Tearing at the relationship is Dan Stevens as Russian pop star Alexander Lemtov. An interesting dynamic of the character, Lemtov is struggling to come to terms with his sexuality as a closeted gay man having to deal with Russian homophobia, but this element is curtailed so he can be the wedge between Lars and Sigrit. But, like many of the flaws in EUROVISION, it’s hard to pay them much attention when the music is cued and the colors start flashing, such as when Lemtov, who with a deep, operatic voice owns the stage with the fiery anthem “Lion of Love.” Plenty of other European acts grace the stage and a large, impromptu musical number during a party, and it’s hard not to be left with a big smile on your face from the pure energy of it all.

And it's because of that energy and sense of humor in the face of structural anomalies that make critiquing a movie like EUROVISION SONG CONTEST: THE STORY OF FIRE SAGA seems like a mute effort; it’s not like other Netflix comedies that demand to be picked apart to help viewers avoid wasting brain cells, nor is it a groundbreaking effort that will stand as one of the year’s great comedies worthy of detailed examination.
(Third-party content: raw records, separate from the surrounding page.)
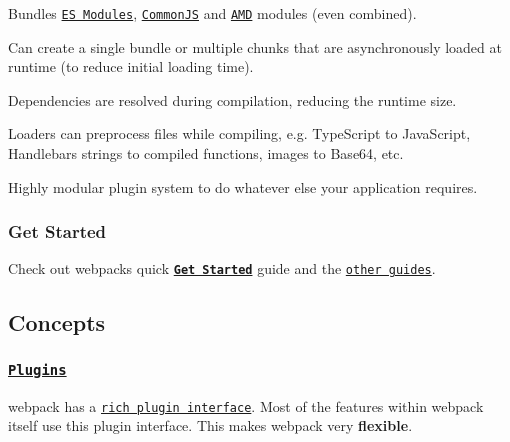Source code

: \begin{DoxyItemize}
\item Bundles \href{http://www.2ality.com/2014/09/es6-modules-final.html}{\tt ES Modules}, \href{http://wiki.commonjs.org/}{\tt Common\+JS} and \href{https://github.com/amdjs/amdjs-api/wiki/AMD}{\tt A\+MD} modules (even combined).
\item Can create a single bundle or multiple chunks that are asynchronously loaded at runtime (to reduce initial loading time).
\item Dependencies are resolved during compilation, reducing the runtime size.
\item Loaders can preprocess files while compiling, e.\+g. Type\+Script to Java\+Script, Handlebars strings to compiled functions, images to Base64, etc.
\item Highly modular plugin system to do whatever else your application requires.
\end{DoxyItemize}

\subsubsection*{Get Started}

Check out webpack\textquotesingle{}s quick \href{https://webpack.js.org/get-started/}{\tt {\bfseries Get Started}} guide and the \href{https://webpack.js.org/guides/}{\tt other guides}.

\subsection*{Concepts}

\subsubsection*{\href{https://webpack.js.org/plugins/}{\tt Plugins}}

webpack has a \href{https://webpack.js.org/plugins/}{\tt rich plugin interface}. Most of the features within webpack itself use this plugin interface. This makes webpack very {\bfseries flexible}.

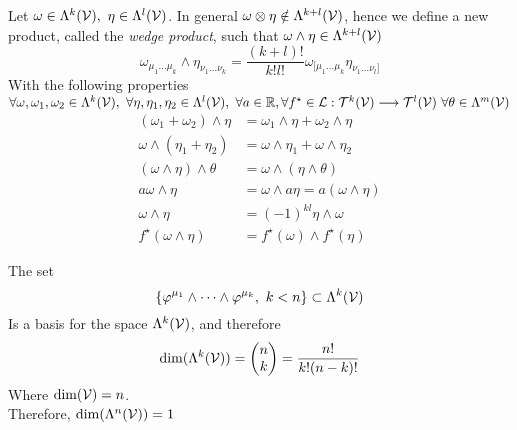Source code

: \documentclass[../complete.tex]{subfiles}
\begin{document}
\begin{dfn}
	Let $\omega\in\Lambda^k(\V),\ \eta\in\Lambda^l(\V)$. In general $\omega\otimes\eta\notin\Lambda^{k+l}(\mathcal{V})$, hence we define a new product, called the \textit{wedge product}, such that $\omega\wedge\eta\in\Lambda^{k+l}(\mathcal{V})$
	\begin{equation}
		\omega_{\mu_1\ldots\mu_k}\wedge\eta_{\nu_1\ldots\nu_k}=\frac{(k+l)!}{k!l!}\omega_{[\mu_1\ldots\mu_k}\eta_{\nu_1\ldots\nu_l]}
		\label{eq:wedgreprod}
	\end{equation}
	With the following properties\\
	$\forall\omega,\omega_1,\omega_2\in\Lambda^k(\V),\ \forall\eta,\eta_1,\eta_2\in\Lambda^l(\V),\ \forall a\in\R,\forall f^\star\in\mathcal{L}:\tpwr^k(\V)\fto\tpwr^l(\V)\ \forall\theta\in\Lambda^m(\V)$
	\begin{equation}
		\begin{aligned}
			(\omega_1+\omega_2)\wedge\eta&=\omega_1\wedge\eta+\omega_2\wedge\eta\\
			\omega\wedge(\eta_1+\eta_2)&=\omega\wedge\eta_1+\omega\wedge\eta_2\\
			(\omega\wedge\eta)\wedge\theta&=\omega\wedge(\eta\wedge\theta)\\
			a\omega\wedge\eta&=\omega\wedge a\eta=a(\omega\wedge\eta)\\
			\omega\wedge\eta&=(-1)^{kl}\eta\wedge\omega\\
			f^\star(\omega\wedge\eta)&=f^\star(\omega)\wedge f^\star(\eta)
		\end{aligned}
		\label{eq:wedgeprod}
	\end{equation}
\end{dfn}
\begin{thm}
	The set
	\begin{equation}
		\{\varphi^{\mu_1}\wedge\cdots\wedge\varphi^{\mu_k},\ k<n\}\subset\Lambda^k(\V)
		\label{eq:basislambdabig}
	\end{equation}
	Is a basis for the space $\Lambda^k(\mathcal{V})$, and therefore
	\begin{equation*}
		\dim(\Lambda^k(\mathcal{V}))=\begin{pmatrix}n\\k\end{pmatrix}=\frac{n!}{k!(n-k)!}
	\end{equation*}
	Where $\dim(\mathcal{V})=n$.\\
	Therefore, $\dim(\Lambda^n(\mathcal{V}))=1$
\end{thm}
\end{document}
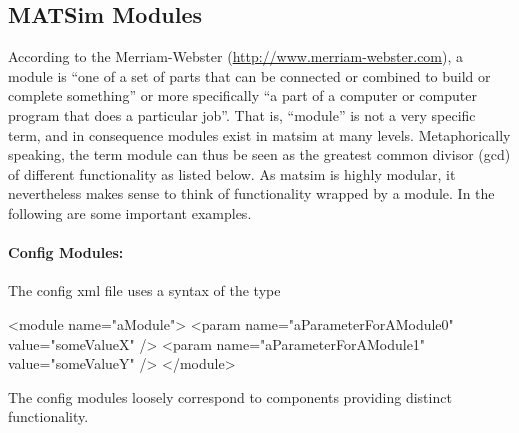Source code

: \subsection{MATSim Modules}
According to the Merriam-Webster (\url{http://www.merriam-webster.com}), a module is
%
``one of a set of parts that can be connected or combined to build or complete something'' 
%
or more specifically
%
``a part of a computer or computer program that does a particular job''. 
%
That is, ``module'' is not a very specific term, and in consequence modules exist in \gls{matsim} at many levels. Metaphorically speaking, the term module can thus be seen as the greatest common divisor (gcd) of different functionality as listed below.
%
As \gls{matsim} is 
highly modular, it nevertheless makes sense to think of functionality wrapped by a module. In the following are some important examples.




\paragraph{Config Modules:} The config \gls{xml} file uses a syntax of the type
\begin{xml}
<module name="aModule">
    <param name="aParameterForAModule0" value="someValueX" />
    <param name="aParameterForAModule1" value="someValueY" />
</module>
\end{xml}
The config modules loosely correspond to components providing distinct functionality. 


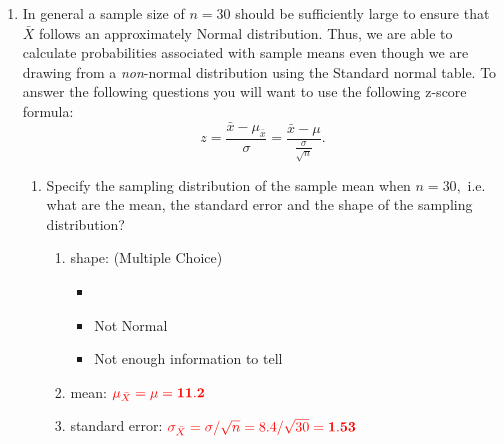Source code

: \begin{enumerate}
\begin{enumerate}
\begin{equation*}
\red{\sigma_{\bar{X}}=\sigma/\sqrt{n}=8.4/\sqrt{5}= \mathbf{3.76} }
\end{equation*}



\item  (\textbf{Yes} or ) Can you find now the probability that the mean return of the five sampled stocks is less than 34 percent? \\


\end{enumerate}

\item In general a sample size of $n=30$ should be sufficiently large to ensure that $\bar{X}$ follows an approximately Normal distribution. Thus, we are able to calculate probabilities associated with sample means even though we are drawing from a  \emph{non}-normal distribution using the Standard normal table. To answer the following questions you will want to use the following z-score formula:
\begin{equation*}
z=\frac{\bar{x}-\mu_{\bar{x}}}{\sigma}=\frac{\bar{x}-\mu}{\frac{\sigma}{\sqrt{n}}}.
\end{equation*}

\begin{enumerate}
	\item Specify the sampling distribution of the sample mean when $n=30,$ i.e. what are the mean, the standard error and the shape of the sampling distribution?\\
	\begin{enumerate}
		\item shape: (Multiple Choice)
		\begin{itemize}
			\item {}
			\item Not Normal
			\item Not enough information to tell
		\end{itemize}
		\item mean: $\red{\mu_{\bar{X}}=\mu=\mathbf{11.2}}$
		
		\item standard error: $\red{\sigma_{\bar{X}}=\sigma/\sqrt{n}=8.4/\sqrt{30}= \mathbf{1.53} }$ \\
		
		
		
	\end{enumerate}














\end{enumerate}
\end{enumerate}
It’s a comedy with a story that’s far too cluttered at its worst and by-the-numbers at its best, featuring a bizarre sense of time. But it’s also completely inoffensive, unabashedly silly, energetic and features a few gut-busters that will ease life’s stresses for a short while. The music is big and boisterous and the cast is perfectly suited to the spectacle and the laughs, and it will ultimately pair nicely with MAMMA MIA! as yet another movie that proves how hard ABBA rules.